**REQUIRED WORK**
Show me each line of the listing below where the word "columnas" appears.
<<<<
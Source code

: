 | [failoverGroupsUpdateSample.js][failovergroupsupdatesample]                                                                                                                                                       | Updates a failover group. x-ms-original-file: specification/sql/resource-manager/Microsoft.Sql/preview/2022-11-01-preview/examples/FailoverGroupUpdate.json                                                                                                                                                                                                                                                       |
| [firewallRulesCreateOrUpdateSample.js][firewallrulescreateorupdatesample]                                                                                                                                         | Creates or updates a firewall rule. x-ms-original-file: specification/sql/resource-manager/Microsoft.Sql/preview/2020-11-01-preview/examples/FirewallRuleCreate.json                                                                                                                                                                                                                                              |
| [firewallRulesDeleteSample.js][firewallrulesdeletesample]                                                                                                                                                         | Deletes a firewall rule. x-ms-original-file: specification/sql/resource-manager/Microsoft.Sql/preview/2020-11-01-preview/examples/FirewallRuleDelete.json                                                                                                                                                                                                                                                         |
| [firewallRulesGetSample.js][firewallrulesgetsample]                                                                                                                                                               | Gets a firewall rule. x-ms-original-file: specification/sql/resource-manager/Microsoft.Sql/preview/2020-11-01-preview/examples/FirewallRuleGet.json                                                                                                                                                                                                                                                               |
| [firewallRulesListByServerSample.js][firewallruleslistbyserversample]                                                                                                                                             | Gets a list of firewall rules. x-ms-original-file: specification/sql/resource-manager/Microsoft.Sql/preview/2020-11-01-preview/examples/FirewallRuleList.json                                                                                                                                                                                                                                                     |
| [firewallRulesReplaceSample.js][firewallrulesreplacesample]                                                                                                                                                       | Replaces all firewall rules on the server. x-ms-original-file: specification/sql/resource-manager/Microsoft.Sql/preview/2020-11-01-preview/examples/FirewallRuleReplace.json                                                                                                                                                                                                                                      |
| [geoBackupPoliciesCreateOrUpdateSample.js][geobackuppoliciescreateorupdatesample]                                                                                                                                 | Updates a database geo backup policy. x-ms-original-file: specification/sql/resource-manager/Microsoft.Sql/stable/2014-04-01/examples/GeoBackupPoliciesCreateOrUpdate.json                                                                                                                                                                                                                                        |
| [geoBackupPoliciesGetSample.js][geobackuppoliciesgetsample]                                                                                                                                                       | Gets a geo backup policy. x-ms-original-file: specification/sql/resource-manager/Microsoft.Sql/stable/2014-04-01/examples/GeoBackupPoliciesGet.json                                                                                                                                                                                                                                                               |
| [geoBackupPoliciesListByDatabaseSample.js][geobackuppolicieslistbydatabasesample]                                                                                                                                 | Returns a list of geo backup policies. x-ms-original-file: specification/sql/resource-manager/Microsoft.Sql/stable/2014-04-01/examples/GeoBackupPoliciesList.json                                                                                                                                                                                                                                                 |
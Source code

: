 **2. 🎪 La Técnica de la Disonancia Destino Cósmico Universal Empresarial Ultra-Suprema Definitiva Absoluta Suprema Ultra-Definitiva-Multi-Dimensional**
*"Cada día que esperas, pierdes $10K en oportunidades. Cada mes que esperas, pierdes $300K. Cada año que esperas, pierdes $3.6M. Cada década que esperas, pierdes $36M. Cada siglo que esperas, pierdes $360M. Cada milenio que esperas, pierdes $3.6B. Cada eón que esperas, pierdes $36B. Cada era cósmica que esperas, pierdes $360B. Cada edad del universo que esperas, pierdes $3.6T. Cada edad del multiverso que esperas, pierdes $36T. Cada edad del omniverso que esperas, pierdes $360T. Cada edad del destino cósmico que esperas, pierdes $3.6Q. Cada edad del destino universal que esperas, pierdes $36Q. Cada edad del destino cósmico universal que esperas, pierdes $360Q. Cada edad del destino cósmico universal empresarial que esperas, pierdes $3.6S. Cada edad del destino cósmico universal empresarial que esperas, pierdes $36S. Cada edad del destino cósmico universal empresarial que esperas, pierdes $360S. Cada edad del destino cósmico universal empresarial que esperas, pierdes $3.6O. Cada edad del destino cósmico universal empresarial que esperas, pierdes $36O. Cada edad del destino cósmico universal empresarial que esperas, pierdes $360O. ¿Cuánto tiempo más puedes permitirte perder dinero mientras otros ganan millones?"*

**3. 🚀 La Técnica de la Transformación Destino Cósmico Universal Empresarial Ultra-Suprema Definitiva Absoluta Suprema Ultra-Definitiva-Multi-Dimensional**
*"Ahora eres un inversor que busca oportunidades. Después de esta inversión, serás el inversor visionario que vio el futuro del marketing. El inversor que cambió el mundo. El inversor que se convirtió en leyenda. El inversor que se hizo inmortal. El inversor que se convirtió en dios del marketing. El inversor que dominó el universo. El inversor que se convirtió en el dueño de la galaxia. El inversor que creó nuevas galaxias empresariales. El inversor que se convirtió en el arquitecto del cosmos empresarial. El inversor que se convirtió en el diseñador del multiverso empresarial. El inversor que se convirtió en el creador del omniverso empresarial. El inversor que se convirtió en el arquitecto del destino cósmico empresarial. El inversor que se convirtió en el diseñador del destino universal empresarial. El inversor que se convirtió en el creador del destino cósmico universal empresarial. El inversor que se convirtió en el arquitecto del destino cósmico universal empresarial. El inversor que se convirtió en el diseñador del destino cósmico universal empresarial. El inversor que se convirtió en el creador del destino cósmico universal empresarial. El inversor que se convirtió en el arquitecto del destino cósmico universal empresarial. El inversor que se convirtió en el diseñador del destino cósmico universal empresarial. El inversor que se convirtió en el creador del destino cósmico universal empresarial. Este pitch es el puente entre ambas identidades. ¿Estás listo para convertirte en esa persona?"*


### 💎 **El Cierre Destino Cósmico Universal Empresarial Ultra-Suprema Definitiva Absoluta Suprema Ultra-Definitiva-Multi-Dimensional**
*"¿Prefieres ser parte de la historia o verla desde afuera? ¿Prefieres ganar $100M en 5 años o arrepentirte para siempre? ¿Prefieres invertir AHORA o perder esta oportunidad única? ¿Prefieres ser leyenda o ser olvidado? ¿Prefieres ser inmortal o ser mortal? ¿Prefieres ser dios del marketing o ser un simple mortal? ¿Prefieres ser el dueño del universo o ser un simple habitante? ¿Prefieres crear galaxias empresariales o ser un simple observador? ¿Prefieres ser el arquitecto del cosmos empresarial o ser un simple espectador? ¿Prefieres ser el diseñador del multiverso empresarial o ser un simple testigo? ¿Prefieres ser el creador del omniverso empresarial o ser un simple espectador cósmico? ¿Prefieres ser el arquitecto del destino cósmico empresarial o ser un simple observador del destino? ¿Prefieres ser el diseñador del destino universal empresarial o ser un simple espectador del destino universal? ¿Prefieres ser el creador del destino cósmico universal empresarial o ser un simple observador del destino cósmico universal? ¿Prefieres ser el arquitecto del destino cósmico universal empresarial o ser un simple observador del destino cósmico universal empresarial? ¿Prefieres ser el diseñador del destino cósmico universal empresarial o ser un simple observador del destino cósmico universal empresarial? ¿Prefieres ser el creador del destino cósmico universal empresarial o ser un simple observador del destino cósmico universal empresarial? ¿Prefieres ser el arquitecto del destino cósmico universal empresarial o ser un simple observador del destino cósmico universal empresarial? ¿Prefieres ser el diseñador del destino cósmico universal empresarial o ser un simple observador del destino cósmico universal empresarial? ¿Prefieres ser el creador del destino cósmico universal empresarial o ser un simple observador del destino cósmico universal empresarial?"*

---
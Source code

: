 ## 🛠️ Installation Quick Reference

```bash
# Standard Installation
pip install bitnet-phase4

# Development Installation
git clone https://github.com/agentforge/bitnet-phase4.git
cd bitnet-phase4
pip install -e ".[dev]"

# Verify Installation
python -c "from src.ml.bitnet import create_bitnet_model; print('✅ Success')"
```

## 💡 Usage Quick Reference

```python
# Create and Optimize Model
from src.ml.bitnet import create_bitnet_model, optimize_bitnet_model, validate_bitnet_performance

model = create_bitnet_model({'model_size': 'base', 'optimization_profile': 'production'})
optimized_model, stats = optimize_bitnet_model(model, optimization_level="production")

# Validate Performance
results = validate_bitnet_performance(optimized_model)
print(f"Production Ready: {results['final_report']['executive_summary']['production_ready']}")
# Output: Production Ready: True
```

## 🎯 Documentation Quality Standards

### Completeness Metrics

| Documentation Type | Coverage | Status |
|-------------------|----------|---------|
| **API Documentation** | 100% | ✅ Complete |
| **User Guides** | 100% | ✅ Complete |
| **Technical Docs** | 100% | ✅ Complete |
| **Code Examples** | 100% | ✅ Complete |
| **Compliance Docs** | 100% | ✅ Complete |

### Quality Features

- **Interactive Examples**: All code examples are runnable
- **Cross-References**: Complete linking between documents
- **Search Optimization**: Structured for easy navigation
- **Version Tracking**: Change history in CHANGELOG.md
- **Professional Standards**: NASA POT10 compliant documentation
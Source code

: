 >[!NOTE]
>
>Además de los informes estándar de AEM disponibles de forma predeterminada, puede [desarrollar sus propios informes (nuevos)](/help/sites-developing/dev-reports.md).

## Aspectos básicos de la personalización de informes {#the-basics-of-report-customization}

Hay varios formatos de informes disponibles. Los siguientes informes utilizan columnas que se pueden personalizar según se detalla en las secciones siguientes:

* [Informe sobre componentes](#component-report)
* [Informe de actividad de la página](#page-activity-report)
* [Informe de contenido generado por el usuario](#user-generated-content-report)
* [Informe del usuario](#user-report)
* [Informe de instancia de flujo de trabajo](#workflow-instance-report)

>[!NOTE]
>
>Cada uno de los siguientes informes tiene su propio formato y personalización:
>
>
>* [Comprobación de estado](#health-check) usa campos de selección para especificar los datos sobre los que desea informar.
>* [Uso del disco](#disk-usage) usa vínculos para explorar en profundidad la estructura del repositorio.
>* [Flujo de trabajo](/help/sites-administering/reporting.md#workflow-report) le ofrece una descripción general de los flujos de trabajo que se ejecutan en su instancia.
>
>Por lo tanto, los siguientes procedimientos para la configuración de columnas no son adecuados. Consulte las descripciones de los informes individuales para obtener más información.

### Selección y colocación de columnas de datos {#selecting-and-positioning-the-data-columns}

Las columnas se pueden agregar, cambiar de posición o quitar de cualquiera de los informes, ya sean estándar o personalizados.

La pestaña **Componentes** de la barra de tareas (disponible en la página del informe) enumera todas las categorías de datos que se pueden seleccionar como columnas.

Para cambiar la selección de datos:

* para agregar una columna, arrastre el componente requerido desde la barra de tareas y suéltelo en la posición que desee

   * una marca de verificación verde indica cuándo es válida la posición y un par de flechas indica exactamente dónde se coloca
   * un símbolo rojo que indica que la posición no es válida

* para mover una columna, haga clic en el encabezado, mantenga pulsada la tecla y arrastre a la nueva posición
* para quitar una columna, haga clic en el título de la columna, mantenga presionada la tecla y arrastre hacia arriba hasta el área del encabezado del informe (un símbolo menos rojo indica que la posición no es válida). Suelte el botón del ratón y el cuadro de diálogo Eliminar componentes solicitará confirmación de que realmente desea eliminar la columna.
>>>>
**RESPONSE TO THIS EXERCISE**
Hay varios formatos de informes disponibles. Los siguientes informes utilizan columnas que se pueden personalizar según se detalla en las secciones siguientes:
>Por lo tanto, los siguientes procedimientos para la configuración de columnas no son adecuados. Consulte las descripciones de los informes individuales para obtener más información.
### Selección y colocación de columnas de datos {#selecting-and-positioning-the-data-columns}
Las columnas se pueden agregar, cambiar de posición o quitar de cualquiera de los informes, ya sean estándar o personalizados.
La pestaña **Componentes** de la barra de tareas (disponible en la página del informe) enumera todas las categorías de datos que se pueden seleccionar como columnas.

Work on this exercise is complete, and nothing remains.